- Interactive map of San Antonio Dam
- Location: San Bernardino County, California
- Coordinates: 34°09′27″N 117°40′41″W﻿ / ﻿34.15750°N 117.67806°W
- Purpose: Flood and debris control
- Construction began: 1952; 74 years ago
- Opening date: 1956; 70 years ago
- Owners: U.S. Army Corps of Engineers, Los Angeles District

Dam and spillways
- Type of dam: Embankment
- Impounds: San Antonio Creek
- Height: 160 ft (49 m)
- Length: 3,850 ft (1,170 m)

Reservoir
- Total capacity: 11,880 acre⋅ft (14,650,000 m^{3})
- Catchment area: 27 mi^{2} (70 km^{2})

= San Antonio Dam (San Bernardino County) =

San Antonio Dam is an embankment flood control and debris dam on San Antonio Creek in San Bernardino County, California, about 5 mi north of Ontario. The dam was authorized by the Flood Control Acts of 1936 and 1938 as part of a major program to provide flood protection in the Santa Ana River system. Construction began in April 1952 and finished in May 1956. The dam controls runoff from a rugged catchment area of 27 mi2 in the San Gabriel Mountains.

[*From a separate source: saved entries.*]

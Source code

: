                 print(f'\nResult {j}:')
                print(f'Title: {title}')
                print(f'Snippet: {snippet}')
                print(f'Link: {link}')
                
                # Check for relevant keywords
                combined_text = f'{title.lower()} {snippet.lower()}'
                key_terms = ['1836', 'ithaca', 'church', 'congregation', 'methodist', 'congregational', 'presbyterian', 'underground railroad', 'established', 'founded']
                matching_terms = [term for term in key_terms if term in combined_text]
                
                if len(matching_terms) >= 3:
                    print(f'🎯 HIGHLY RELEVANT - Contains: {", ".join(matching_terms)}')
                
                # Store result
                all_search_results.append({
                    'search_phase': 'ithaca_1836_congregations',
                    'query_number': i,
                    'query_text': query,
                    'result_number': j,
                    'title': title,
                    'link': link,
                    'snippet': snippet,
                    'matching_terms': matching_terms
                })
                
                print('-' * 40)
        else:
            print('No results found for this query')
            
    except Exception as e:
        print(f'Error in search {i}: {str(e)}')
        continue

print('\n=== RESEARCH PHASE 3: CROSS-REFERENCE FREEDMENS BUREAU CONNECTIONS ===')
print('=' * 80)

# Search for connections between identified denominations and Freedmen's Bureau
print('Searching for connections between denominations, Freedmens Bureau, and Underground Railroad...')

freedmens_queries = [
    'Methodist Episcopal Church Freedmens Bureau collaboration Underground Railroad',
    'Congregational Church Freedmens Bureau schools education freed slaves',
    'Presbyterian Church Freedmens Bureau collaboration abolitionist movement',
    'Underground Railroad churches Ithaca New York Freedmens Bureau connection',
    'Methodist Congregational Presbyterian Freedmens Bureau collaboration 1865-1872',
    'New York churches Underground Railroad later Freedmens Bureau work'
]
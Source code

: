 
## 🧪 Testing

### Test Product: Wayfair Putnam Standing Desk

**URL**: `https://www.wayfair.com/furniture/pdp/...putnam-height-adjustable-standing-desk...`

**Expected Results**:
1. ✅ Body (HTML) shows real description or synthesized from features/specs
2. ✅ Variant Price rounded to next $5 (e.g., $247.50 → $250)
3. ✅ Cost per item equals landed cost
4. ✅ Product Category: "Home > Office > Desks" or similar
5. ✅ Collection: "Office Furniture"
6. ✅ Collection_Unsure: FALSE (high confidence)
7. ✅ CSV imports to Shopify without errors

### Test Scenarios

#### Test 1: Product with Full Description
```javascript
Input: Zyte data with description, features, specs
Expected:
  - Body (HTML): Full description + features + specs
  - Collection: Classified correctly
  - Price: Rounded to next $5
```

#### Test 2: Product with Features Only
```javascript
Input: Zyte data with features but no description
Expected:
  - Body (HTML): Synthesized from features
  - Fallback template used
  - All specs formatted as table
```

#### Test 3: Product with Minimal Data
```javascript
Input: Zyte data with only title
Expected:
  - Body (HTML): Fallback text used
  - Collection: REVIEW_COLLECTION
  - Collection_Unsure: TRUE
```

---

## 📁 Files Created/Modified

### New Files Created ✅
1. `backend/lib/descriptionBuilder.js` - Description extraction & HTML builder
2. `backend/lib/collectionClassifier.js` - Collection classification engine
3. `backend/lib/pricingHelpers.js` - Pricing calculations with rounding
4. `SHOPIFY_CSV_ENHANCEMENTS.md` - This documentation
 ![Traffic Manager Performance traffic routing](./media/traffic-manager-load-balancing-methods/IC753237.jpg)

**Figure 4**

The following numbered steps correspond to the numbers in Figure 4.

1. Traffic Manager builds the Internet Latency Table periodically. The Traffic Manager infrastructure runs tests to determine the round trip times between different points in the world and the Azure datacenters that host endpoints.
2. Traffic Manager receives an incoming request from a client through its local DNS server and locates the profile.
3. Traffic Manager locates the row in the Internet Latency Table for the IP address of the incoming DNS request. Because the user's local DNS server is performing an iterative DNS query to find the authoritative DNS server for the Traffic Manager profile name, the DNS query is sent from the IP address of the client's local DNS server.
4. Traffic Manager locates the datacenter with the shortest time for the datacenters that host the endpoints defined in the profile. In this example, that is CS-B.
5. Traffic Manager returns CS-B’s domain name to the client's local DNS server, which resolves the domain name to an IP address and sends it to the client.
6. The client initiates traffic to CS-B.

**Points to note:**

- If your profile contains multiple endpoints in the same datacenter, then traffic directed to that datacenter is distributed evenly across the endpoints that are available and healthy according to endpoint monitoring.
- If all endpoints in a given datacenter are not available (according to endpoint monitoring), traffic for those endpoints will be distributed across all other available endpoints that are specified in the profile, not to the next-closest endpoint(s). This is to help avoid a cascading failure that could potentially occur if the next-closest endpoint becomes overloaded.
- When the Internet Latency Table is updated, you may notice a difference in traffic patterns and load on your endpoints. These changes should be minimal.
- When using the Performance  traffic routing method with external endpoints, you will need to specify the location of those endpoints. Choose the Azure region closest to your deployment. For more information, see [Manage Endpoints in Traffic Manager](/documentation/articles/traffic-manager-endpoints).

The dam was built by the Los Angeles District of the U.S. Army Corps of Engineers. The dam is 3850 ft long, 160 ft high above the foundation, and 130 ft above the riverbed. The main embankment contains 6050000 yd3 of material. The reservoir behind the dam is usually dry, but can fill with up to 11880 acre feet of water after large flooding events. A concrete overflow spillway on the west side prevents overtopping and drains to the San Antonio and Chino Creek channels, which were lined with concrete between 1956 and 1960 to protect against such an event.

A project has been underway since 2012 to remediate seepage problems at the toe of the dam during heavy rainstorms. The dam is considered a high hazard structure.